Problem details: Only lines holding the string "SULI" are wanted; copy each one from the material.

Dataset content:
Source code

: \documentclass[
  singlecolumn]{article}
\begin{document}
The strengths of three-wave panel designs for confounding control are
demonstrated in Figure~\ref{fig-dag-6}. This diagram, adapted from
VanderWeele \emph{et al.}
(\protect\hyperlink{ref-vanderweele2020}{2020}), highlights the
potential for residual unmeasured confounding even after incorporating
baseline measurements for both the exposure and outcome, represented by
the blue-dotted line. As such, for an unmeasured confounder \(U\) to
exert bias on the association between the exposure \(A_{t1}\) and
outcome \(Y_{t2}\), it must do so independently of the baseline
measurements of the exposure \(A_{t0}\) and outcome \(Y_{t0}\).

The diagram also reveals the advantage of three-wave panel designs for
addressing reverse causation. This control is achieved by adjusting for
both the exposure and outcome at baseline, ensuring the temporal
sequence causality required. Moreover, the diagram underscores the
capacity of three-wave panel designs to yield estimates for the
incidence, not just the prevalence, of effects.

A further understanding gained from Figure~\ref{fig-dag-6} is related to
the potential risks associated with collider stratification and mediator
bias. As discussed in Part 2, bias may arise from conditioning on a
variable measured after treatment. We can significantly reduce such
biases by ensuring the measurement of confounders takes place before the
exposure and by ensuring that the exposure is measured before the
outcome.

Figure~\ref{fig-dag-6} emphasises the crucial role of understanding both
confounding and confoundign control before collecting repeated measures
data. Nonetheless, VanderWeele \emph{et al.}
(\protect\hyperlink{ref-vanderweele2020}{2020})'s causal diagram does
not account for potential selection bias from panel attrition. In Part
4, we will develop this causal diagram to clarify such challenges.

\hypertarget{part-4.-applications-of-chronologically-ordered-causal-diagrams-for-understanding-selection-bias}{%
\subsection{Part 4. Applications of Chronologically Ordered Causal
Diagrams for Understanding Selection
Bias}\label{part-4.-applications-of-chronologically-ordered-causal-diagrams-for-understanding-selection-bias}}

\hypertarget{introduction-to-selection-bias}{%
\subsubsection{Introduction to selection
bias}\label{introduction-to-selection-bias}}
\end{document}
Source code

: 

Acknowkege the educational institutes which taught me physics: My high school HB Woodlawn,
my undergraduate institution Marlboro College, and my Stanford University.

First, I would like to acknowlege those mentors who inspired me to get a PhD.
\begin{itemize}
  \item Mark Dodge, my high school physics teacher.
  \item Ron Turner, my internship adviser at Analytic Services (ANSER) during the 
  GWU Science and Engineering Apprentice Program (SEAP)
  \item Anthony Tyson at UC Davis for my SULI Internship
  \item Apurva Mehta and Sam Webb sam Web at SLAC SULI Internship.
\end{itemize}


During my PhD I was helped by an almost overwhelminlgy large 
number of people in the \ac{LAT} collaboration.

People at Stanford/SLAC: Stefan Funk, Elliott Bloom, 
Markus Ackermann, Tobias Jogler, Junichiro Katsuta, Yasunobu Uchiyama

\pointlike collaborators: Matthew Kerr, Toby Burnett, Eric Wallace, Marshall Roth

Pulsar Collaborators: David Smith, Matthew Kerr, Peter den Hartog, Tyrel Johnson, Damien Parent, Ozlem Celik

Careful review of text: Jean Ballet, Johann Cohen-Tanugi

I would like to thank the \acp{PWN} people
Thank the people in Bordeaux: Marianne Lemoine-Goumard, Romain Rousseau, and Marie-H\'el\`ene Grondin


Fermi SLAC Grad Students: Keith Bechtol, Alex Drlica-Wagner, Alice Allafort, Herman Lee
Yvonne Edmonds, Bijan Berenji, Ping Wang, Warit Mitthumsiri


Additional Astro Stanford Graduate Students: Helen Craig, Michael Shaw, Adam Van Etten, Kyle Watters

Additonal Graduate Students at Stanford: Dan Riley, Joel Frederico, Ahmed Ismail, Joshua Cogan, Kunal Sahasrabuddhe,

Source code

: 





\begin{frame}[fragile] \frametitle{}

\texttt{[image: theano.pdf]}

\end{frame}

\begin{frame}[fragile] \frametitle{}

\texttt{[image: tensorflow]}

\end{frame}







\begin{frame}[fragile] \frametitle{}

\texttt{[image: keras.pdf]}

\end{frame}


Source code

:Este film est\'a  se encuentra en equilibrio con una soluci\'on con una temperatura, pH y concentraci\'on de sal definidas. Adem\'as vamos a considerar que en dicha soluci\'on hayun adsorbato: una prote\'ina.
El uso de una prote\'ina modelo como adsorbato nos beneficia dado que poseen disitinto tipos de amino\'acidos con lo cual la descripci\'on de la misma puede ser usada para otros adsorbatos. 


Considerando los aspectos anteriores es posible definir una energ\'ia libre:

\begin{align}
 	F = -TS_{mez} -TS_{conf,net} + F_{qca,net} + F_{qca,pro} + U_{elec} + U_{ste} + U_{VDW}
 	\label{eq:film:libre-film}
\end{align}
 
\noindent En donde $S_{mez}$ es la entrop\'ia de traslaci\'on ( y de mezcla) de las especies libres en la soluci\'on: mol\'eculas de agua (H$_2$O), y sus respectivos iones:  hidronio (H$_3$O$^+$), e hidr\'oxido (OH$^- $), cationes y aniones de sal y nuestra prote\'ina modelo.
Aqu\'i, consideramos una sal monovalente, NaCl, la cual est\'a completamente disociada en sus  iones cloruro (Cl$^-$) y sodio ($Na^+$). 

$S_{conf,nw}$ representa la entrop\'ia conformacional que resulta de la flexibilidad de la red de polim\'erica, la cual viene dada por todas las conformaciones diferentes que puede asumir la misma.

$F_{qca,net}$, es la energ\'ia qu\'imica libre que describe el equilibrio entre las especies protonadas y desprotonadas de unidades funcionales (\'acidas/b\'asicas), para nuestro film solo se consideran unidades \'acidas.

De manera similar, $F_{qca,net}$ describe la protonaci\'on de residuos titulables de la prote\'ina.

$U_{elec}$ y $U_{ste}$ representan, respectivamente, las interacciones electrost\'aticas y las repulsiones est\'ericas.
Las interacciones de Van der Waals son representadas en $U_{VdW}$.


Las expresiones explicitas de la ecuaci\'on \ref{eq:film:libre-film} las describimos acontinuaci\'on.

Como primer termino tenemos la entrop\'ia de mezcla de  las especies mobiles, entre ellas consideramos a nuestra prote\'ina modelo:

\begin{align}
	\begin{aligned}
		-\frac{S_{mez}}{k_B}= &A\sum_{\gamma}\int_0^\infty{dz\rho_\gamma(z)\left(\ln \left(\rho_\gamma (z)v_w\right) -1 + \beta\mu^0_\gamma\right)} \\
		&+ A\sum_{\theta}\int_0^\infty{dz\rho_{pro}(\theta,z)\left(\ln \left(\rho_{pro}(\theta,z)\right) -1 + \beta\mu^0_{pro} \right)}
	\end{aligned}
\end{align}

Exercise solution:
  \item Anthony Tyson at UC Davis for my SULI Internship
  \item Apurva Mehta and Sam Webb sam Web at SLAC SULI Internship.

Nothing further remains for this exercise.